La Fanfarlo – (fragmento)

De La Fanfarlo
Por Charles Baudelaire
Traducción de Nydia Lamarque 1º edición, 1961, México, Editorial Aguilar.

(…) Nos hemos dedicado de tal manera a sofisticar nuestro corazón, hemos abusado tanto del microscopio para estudiar las repugnantes excrecencias y las vergonzosas verrugas de que está cubierto, y que agrandamos a voluntad, que es imposible que hablemos la lengua de los demás hombres. Ellos viven para vivir, y nosotros, ay de mí, vivimos para saber. En eso reside todo el misterio. La edad cambia sólo la voz, y hace caer solamente los dientes y los cabellos; nosotros hemos alterado el acento de la naturaleza, hemos extirpado uno a uno los virginales pudores que erizaban nuestro fuero íntimo de hombres decentes. Hemos hecho psicología, como los locos, que aumentan su locura esforzándose por comprenderla. Los años sólo invalidan los miembros, y nosotros hemos deformado las pasiones. Desdichados, tres veces desdichados los padres achacosos que nos hicieron raquíticos y sin suerte, ¡predestinados como estamos a no engendrar más que hijos muertos!
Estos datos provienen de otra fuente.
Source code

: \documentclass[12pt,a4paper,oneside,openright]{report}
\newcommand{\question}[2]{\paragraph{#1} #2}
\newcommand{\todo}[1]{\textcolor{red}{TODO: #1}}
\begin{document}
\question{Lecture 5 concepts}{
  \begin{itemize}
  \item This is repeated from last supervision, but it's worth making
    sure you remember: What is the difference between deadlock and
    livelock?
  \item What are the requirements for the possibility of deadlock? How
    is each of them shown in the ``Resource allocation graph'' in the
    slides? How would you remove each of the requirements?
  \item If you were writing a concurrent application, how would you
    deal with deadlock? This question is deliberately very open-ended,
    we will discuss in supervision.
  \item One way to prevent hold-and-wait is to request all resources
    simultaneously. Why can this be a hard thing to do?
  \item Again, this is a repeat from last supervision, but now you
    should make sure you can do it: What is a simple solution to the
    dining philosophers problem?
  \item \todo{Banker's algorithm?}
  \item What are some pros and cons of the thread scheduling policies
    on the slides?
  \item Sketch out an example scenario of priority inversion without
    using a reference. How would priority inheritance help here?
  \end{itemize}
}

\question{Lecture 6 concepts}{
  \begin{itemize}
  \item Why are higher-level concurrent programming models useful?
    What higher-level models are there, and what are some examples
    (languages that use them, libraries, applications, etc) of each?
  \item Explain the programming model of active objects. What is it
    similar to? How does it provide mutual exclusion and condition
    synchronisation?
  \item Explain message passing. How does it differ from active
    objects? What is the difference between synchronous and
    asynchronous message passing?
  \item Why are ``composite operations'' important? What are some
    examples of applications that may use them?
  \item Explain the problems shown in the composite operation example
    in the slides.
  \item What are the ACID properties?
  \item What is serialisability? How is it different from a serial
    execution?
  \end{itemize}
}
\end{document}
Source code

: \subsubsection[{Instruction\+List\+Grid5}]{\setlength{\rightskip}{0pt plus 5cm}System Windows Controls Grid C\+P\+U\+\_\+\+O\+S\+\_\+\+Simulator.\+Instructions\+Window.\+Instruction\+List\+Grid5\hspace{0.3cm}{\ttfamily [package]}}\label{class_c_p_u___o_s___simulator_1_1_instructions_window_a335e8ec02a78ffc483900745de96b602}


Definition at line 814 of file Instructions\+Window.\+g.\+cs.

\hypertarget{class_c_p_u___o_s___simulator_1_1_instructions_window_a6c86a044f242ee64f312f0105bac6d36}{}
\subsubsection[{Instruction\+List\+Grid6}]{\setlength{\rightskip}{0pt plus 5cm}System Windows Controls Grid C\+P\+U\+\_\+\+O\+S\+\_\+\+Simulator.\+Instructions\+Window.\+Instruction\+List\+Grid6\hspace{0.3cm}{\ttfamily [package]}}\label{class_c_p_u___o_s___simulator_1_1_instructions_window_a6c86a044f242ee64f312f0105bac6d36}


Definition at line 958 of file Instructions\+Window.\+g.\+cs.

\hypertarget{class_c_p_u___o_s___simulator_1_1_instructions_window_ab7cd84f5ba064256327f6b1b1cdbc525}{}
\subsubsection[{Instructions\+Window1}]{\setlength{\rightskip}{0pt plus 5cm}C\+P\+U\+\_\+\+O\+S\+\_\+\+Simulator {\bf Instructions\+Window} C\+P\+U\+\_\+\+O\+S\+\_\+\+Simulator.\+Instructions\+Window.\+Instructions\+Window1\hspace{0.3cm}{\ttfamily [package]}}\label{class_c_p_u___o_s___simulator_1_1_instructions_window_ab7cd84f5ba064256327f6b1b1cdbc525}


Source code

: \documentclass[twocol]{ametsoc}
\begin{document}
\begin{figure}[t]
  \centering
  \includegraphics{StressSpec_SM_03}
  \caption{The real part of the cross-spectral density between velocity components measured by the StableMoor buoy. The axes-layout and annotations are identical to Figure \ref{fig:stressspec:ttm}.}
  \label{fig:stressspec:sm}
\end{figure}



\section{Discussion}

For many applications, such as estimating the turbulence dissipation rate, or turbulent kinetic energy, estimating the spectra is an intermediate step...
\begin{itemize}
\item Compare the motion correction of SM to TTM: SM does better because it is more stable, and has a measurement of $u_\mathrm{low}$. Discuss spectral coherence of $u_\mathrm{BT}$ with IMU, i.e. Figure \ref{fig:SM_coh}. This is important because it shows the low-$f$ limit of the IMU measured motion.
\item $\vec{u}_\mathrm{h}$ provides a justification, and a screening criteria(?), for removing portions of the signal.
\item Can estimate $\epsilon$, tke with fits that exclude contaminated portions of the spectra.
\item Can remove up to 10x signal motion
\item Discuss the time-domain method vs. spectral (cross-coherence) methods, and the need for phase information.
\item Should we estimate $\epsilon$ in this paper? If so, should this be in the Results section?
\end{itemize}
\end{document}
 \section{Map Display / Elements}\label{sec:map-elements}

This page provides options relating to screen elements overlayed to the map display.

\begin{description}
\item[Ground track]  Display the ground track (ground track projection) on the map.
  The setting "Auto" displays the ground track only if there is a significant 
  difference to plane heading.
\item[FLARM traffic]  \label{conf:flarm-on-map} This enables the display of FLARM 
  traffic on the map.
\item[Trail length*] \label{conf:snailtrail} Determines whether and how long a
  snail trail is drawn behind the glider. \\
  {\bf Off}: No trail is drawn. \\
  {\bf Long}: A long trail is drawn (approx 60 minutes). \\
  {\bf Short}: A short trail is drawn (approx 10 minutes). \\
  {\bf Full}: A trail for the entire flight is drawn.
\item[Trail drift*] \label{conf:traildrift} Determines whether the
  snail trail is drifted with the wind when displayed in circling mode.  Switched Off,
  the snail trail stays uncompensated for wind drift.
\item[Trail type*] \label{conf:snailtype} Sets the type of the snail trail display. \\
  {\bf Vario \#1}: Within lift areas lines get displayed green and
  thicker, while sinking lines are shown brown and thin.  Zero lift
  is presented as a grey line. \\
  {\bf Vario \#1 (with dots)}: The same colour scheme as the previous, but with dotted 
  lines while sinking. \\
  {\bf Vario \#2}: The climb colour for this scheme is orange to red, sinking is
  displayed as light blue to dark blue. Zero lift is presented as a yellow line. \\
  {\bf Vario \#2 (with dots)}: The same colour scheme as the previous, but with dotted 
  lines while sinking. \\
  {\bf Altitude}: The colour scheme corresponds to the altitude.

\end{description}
—¡Más Cornejas! —contestó ella—; ¡vamos, deme el brazo y admiremos esas pobres flores a quienes hace tan felices la primavera!
En vez de admirar las flores, Samuel Cramer, que había caído en trance de elocuencia, comenzó a poner en prosa y a declamar algunas malas estrofas compuestas en su primer estilo. La dama lo dejaba hacer.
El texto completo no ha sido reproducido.